= Okimate 10 =

The Okimate 10 by Oki Electric Industry was a low-cost 1980s color printer with interface "plug 'n print" modules for Commodore, Atari, IBM PC, and Apple Inc. home computers.

Unlike thermal printers, which use thermal printing technology and require thermal paper, the Okimate used thermal transfer technology and was advertised as being able to print on any type of paper. In practice, however, printing to common printer/copier paper did not produce adequate results. Best results were obtained by printing to special "thermal transfer paper" which looks like ordinary copier paper but is actually an ultra-smooth paper for the wax-transfer to adhere to.

A thermal transfer printer contains a ribbon cartridge that uses a wax ink. When the heating elements in the print head heat up, they melt the wax and transfer it to the paper, thus the need for the paper to be really smooth. This also means that the ribbon cannot be reused after the head runs over it, since the wax transfers off the ribbon to the paper.

The Okimate 10 had two interchangeable wax-ink cartridges, a black one and a color one. The black cartridge was used for text printing, and the color was used for graphics. The color ribbon had three primary colors which were overlaid and dithered on top of each other to create secondary colors. Thus to print a graphic, the printer typically needed to make three passes over the same line before advancing.

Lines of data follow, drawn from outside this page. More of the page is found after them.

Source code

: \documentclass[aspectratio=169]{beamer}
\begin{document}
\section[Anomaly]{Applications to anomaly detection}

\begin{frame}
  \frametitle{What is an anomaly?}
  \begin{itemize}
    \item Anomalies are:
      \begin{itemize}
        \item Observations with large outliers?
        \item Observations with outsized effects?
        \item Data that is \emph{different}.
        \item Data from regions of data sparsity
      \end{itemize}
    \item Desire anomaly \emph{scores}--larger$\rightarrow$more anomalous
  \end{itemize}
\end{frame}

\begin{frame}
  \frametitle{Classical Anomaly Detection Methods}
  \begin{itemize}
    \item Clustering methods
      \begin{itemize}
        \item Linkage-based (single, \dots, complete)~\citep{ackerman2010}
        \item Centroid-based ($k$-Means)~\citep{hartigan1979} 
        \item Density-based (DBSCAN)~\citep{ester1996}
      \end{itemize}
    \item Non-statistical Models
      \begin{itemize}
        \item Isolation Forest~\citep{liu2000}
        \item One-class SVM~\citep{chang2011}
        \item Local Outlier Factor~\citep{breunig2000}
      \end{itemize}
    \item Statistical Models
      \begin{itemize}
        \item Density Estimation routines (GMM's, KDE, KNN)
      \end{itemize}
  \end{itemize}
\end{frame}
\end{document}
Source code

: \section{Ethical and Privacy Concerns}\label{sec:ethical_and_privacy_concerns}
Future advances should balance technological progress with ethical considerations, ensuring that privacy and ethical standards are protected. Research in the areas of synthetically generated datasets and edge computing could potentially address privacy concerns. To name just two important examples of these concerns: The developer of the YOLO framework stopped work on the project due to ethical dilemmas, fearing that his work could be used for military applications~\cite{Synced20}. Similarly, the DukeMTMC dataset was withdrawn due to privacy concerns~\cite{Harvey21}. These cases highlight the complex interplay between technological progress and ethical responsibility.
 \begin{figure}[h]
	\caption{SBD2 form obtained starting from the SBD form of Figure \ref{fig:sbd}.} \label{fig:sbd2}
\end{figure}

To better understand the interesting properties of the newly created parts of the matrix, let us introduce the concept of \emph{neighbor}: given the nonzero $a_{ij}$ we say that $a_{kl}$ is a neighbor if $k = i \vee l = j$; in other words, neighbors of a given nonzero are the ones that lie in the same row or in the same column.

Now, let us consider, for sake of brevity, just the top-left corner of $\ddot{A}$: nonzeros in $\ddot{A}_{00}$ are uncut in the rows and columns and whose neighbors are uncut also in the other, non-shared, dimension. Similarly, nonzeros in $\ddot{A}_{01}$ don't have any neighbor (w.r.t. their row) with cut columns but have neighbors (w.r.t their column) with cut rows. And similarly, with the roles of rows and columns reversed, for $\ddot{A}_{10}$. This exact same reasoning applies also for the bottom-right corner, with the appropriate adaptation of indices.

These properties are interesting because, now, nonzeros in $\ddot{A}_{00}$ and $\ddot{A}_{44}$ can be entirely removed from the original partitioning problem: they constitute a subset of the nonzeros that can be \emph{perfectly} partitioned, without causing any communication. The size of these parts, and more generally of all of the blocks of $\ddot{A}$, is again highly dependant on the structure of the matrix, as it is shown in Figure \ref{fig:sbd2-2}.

It was one of the first low-cost color printers available to consumers and became a popular printer for printing computer art drawn with software packages such as KoalaPad, Deluxe Paint, Doodle! and NEOchrome but was criticized for its slowness and high cost of operation, as the wax-coated ribbon only lasted for one pass, unlike an ink ribbon. The Okimate 10 was succeeded by the Okimate 20.

==Reception==
Ahoy! favorably reviewed the Okimate 10 with the Commodore 64 interface, calling the color output "impressive enough" given the slow speed. It concluded that "for the home user for whom it is intended, it represents an excellent value".